**The problem**
Give all of the records again precisely, excluding whatever pictures they contain.

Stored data
________________

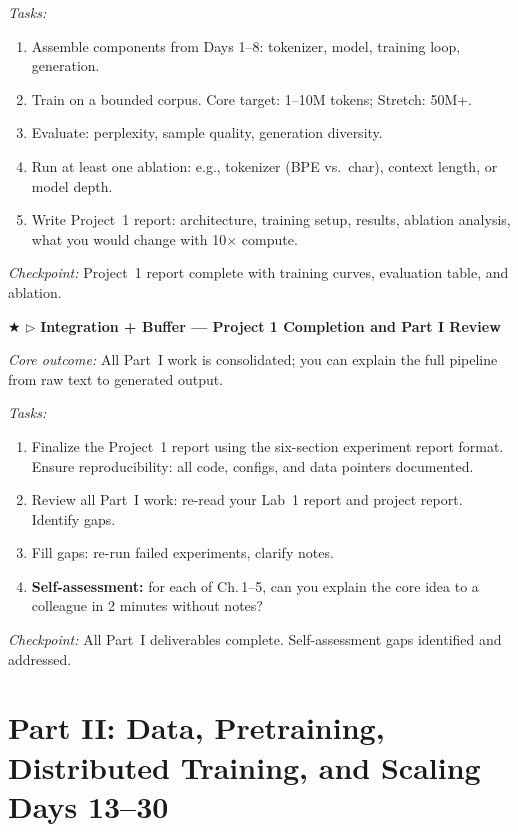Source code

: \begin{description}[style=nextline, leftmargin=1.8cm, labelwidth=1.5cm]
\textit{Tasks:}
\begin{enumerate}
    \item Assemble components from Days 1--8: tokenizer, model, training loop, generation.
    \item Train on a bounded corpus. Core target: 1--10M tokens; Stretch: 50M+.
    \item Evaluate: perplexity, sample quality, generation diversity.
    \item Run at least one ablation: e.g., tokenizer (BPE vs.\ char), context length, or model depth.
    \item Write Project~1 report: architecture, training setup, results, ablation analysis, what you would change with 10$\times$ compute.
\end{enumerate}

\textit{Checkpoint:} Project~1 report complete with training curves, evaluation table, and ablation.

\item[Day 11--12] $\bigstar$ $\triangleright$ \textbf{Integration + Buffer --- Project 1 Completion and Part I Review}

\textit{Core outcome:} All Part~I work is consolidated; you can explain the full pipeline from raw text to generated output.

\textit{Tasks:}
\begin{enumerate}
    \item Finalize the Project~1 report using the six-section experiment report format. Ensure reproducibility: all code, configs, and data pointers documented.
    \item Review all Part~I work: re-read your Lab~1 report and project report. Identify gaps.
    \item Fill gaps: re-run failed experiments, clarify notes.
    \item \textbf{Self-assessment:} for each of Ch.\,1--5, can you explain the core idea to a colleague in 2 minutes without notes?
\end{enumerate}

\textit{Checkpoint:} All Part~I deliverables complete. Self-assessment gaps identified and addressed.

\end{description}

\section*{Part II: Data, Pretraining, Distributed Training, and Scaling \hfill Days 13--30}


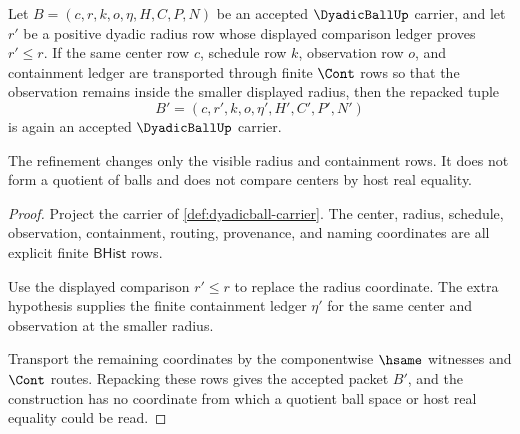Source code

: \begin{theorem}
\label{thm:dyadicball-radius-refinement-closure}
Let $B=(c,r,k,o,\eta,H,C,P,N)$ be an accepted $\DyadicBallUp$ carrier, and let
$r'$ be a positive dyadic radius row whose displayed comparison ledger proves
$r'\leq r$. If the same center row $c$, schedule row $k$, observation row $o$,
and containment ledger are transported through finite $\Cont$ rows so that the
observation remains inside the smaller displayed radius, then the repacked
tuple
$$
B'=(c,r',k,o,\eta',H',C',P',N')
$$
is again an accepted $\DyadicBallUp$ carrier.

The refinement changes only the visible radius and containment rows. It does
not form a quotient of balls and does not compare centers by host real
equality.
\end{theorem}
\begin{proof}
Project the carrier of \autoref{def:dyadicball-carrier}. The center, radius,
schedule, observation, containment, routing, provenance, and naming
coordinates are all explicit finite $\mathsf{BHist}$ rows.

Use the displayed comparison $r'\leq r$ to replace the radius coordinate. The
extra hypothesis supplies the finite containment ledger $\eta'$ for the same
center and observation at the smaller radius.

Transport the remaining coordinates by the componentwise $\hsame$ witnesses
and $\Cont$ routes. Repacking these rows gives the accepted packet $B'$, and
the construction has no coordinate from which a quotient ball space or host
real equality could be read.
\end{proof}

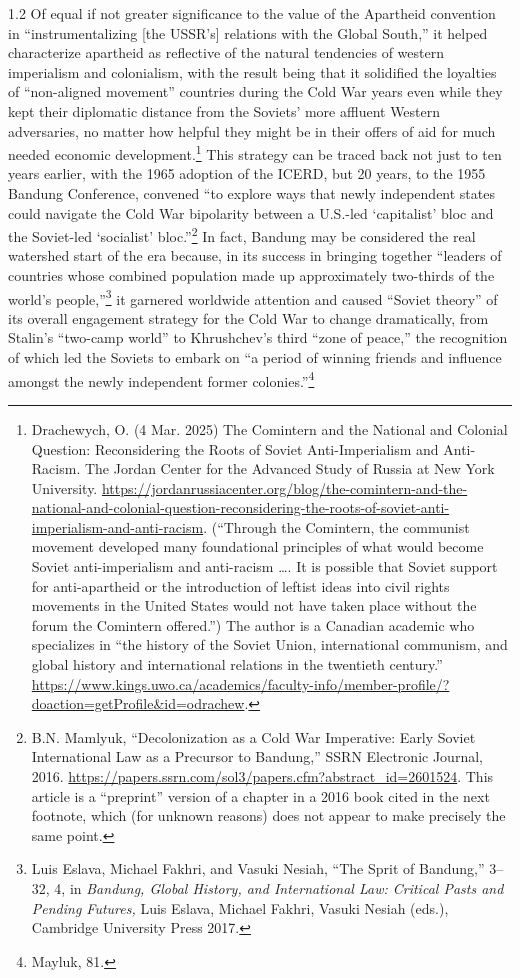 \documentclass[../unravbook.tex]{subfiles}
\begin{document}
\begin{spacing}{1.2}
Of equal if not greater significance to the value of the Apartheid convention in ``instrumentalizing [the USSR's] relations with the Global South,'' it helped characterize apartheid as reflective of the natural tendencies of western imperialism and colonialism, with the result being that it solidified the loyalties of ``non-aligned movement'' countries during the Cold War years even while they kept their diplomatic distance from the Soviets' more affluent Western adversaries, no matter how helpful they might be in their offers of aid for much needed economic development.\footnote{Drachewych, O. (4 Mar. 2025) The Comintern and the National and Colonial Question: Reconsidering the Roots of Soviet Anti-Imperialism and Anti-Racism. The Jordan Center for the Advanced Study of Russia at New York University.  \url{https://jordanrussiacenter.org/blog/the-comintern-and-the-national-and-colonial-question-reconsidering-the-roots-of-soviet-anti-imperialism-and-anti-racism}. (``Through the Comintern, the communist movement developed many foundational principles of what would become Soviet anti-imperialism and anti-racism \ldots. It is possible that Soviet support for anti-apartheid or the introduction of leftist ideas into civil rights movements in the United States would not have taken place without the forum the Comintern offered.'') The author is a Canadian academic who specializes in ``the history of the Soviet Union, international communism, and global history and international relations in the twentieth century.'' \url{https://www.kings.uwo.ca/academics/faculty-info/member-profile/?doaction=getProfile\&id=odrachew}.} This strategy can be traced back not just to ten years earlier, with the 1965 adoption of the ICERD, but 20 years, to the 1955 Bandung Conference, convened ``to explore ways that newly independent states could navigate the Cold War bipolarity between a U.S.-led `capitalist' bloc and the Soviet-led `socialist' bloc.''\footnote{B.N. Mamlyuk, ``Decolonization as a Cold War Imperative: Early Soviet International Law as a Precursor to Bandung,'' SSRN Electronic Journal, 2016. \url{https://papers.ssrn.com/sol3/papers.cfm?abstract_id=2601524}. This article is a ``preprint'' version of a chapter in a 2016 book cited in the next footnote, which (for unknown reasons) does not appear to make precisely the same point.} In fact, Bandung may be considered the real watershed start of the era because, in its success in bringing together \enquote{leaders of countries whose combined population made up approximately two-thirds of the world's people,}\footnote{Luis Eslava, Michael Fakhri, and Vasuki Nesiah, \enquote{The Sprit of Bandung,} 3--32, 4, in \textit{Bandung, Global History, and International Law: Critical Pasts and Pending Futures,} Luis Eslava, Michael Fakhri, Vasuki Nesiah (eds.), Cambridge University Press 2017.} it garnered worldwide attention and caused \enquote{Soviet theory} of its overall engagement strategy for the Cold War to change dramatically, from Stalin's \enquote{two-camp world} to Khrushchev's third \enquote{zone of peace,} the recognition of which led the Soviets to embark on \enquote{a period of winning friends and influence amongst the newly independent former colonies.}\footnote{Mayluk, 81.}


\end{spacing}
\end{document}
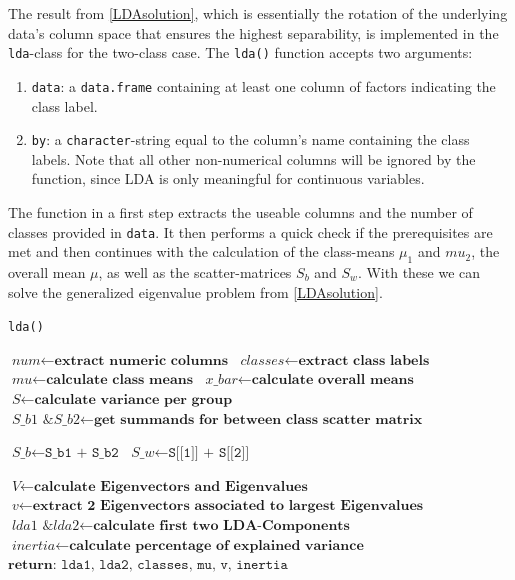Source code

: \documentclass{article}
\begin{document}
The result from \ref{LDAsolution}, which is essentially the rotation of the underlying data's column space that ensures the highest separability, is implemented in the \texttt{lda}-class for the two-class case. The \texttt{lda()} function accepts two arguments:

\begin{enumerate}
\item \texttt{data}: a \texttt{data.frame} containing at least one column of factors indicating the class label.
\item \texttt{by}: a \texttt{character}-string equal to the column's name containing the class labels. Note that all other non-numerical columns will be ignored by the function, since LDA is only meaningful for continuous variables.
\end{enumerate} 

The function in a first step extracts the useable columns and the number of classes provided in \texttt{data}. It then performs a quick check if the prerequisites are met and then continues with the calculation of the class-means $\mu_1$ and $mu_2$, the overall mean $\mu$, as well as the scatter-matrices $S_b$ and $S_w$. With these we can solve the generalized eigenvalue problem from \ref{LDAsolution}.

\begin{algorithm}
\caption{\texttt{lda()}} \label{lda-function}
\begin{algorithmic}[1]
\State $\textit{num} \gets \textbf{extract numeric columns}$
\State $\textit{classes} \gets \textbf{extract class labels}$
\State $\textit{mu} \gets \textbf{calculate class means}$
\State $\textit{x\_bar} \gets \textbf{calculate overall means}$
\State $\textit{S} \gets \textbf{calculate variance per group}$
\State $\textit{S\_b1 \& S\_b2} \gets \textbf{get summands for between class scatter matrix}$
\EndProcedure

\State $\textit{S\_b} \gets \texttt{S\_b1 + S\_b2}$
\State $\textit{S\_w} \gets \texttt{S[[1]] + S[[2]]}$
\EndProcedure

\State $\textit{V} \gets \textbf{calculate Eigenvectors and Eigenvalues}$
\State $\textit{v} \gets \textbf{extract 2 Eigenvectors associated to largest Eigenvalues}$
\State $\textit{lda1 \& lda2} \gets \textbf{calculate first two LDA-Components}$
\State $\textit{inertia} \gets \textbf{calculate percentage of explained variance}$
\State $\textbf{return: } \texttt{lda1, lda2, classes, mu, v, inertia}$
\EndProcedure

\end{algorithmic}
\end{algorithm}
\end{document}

________________

**Your response**
Source code

: \begin{description}[style=nextline, leftmargin=1.8cm, labelwidth=1.5cm]
\textit{Tasks:}
\begin{enumerate}
    \item Assemble components from Days 1--8: tokenizer, model, training loop, generation.
    \item Train on a bounded corpus. Core target: 1--10M tokens; Stretch: 50M+.
    \item Evaluate: perplexity, sample quality, generation diversity.
    \item Run at least one ablation: e.g., tokenizer (BPE vs.\ char), context length, or model depth.
    \item Write Project~1 report: architecture, training setup, results, ablation analysis, what you would change with 10$\times$ compute.
\end{enumerate}

\textit{Checkpoint:} Project~1 report complete with training curves, evaluation table, and ablation.

\item[Day 11--12] $\bigstar$ $\triangleright$ \textbf{Integration + Buffer --- Project 1 Completion and Part I Review}

\textit{Core outcome:} All Part~I work is consolidated; you can explain the full pipeline from raw text to generated output.

\textit{Tasks:}
\begin{enumerate}
    \item Finalize the Project~1 report using the six-section experiment report format. Ensure reproducibility: all code, configs, and data pointers documented.
    \item Review all Part~I work: re-read your Lab~1 report and project report. Identify gaps.
    \item Fill gaps: re-run failed experiments, clarify notes.
    \item \textbf{Self-assessment:} for each of Ch.\,1--5, can you explain the core idea to a colleague in 2 minutes without notes?
\end{enumerate}

\textit{Checkpoint:} All Part~I deliverables complete. Self-assessment gaps identified and addressed.

\end{description}

\section*{Part II: Data, Pretraining, Distributed Training, and Scaling \hfill Days 13--30}


Source code

: \begin{theorem}
\label{thm:dyadicball-radius-refinement-closure}
Let $B=(c,r,k,o,\eta,H,C,P,N)$ be an accepted $\DyadicBallUp$ carrier, and let
$r'$ be a positive dyadic radius row whose displayed comparison ledger proves
$r'\leq r$. If the same center row $c$, schedule row $k$, observation row $o$,
and containment ledger are transported through finite $\Cont$ rows so that the
observation remains inside the smaller displayed radius, then the repacked
tuple
$$
B'=(c,r',k,o,\eta',H',C',P',N')
$$
is again an accepted $\DyadicBallUp$ carrier.

The refinement changes only the visible radius and containment rows. It does
not form a quotient of balls and does not compare centers by host real
equality.
\end{theorem}
\begin{proof}
Project the carrier of \autoref{def:dyadicball-carrier}. The center, radius,
schedule, observation, containment, routing, provenance, and naming
coordinates are all explicit finite $\mathsf{BHist}$ rows.

Use the displayed comparison $r'\leq r$ to replace the radius coordinate. The
extra hypothesis supplies the finite containment ledger $\eta'$ for the same
center and observation at the smaller radius.

Transport the remaining coordinates by the componentwise $\hsame$ witnesses
and $\Cont$ routes. Repacking these rows gives the accepted packet $B'$, and
the construction has no coordinate from which a quotient ball space or host
real equality could be read.
\end{proof}

 \documentclass[../unravbook.tex]{subfiles}
\begin{document}
\begin{spacing}{1.2}
Of equal if not greater significance to the value of the Apartheid convention in ``instrumentalizing [the USSR's] relations with the Global South,'' it helped characterize apartheid as reflective of the natural tendencies of western imperialism and colonialism, with the result being that it solidified the loyalties of ``non-aligned movement'' countries during the Cold War years even while they kept their diplomatic distance from the Soviets' more affluent Western adversaries, no matter how helpful they might be in their offers of aid for much needed economic development.\footnote{Drachewych, O. (4 Mar. 2025) The Comintern and the National and Colonial Question: Reconsidering the Roots of Soviet Anti-Imperialism and Anti-Racism. The Jordan Center for the Advanced Study of Russia at New York University.  \url{https://jordanrussiacenter.org/blog/the-comintern-and-the-national-and-colonial-question-reconsidering-the-roots-of-soviet-anti-imperialism-and-anti-racism}. (``Through the Comintern, the communist movement developed many foundational principles of what would become Soviet anti-imperialism and anti-racism \ldots. It is possible that Soviet support for anti-apartheid or the introduction of leftist ideas into civil rights movements in the United States would not have taken place without the forum the Comintern offered.'') The author is a Canadian academic who specializes in ``the history of the Soviet Union, international communism, and global history and international relations in the twentieth century.'' \url{https://www.kings.uwo.ca/academics/faculty-info/member-profile/?doaction=getProfile\&id=odrachew}.} This strategy can be traced back not just to ten years earlier, with the 1965 adoption of the ICERD, but 20 years, to the 1955 Bandung Conference, convened ``to explore ways that newly independent states could navigate the Cold War bipolarity between a U.S.-led `capitalist' bloc and the Soviet-led `socialist' bloc.''\footnote{B.N. Mamlyuk, ``Decolonization as a Cold War Imperative: Early Soviet International Law as a Precursor to Bandung,'' SSRN Electronic Journal, 2016. \url{https://papers.ssrn.com/sol3/papers.cfm?abstract_id=2601524}. This article is a ``preprint'' version of a chapter in a 2016 book cited in the next footnote, which (for unknown reasons) does not appear to make precisely the same point.} In fact, Bandung may be considered the real watershed start of the era because, in its success in bringing together \enquote{leaders of countries whose combined population made up approximately two-thirds of the world's people,}\footnote{Luis Eslava, Michael Fakhri, and Vasuki Nesiah, \enquote{The Sprit of Bandung,} 3--32, 4, in \textit{Bandung, Global History, and International Law: Critical Pasts and Pending Futures,} Luis Eslava, Michael Fakhri, Vasuki Nesiah (eds.), Cambridge University Press 2017.} it garnered worldwide attention and caused \enquote{Soviet theory} of its overall engagement strategy for the Cold War to change dramatically, from Stalin's \enquote{two-camp world} to Khrushchev's third \enquote{zone of peace,} the recognition of which led the Soviets to embark on \enquote{a period of winning friends and influence amongst the newly independent former colonies.}\footnote{Mayluk, 81.}


\end{spacing}
\end{document}
Source code

: \documentclass{article}
\begin{document}
The result from \ref{LDAsolution}, which is essentially the rotation of the underlying data's column space that ensures the highest separability, is implemented in the \texttt{lda}-class for the two-class case. The \texttt{lda()} function accepts two arguments:

\begin{enumerate}
\item \texttt{data}: a \texttt{data.frame} containing at least one column of factors indicating the class label.
\item \texttt{by}: a \texttt{character}-string equal to the column's name containing the class labels. Note that all other non-numerical columns will be ignored by the function, since LDA is only meaningful for continuous variables.
\end{enumerate} 

The function in a first step extracts the useable columns and the number of classes provided in \texttt{data}. It then performs a quick check if the prerequisites are met and then continues with the calculation of the class-means $\mu_1$ and $mu_2$, the overall mean $\mu$, as well as the scatter-matrices $S_b$ and $S_w$. With these we can solve the generalized eigenvalue problem from \ref{LDAsolution}.

\begin{algorithm}
\caption{\texttt{lda()}} \label{lda-function}
\begin{algorithmic}[1]
\State $\textit{num} \gets \textbf{extract numeric columns}$
\State $\textit{classes} \gets \textbf{extract class labels}$
\State $\textit{mu} \gets \textbf{calculate class means}$
\State $\textit{x\_bar} \gets \textbf{calculate overall means}$
\State $\textit{S} \gets \textbf{calculate variance per group}$
\State $\textit{S\_b1 \& S\_b2} \gets \textbf{get summands for between class scatter matrix}$
\EndProcedure

\State $\textit{S\_b} \gets \texttt{S\_b1 + S\_b2}$
\State $\textit{S\_w} \gets \texttt{S[[1]] + S[[2]]}$
\EndProcedure

\State $\textit{V} \gets \textbf{calculate Eigenvectors and Eigenvalues}$
\State $\textit{v} \gets \textbf{extract 2 Eigenvectors associated to largest Eigenvalues}$
\State $\textit{lda1 \& lda2} \gets \textbf{calculate first two LDA-Components}$
\State $\textit{inertia} \gets \textbf{calculate percentage of explained variance}$
\State $\textbf{return: } \texttt{lda1, lda2, classes, mu, v, inertia}$
\EndProcedure

\end{algorithmic}
\end{algorithm}
\end{document}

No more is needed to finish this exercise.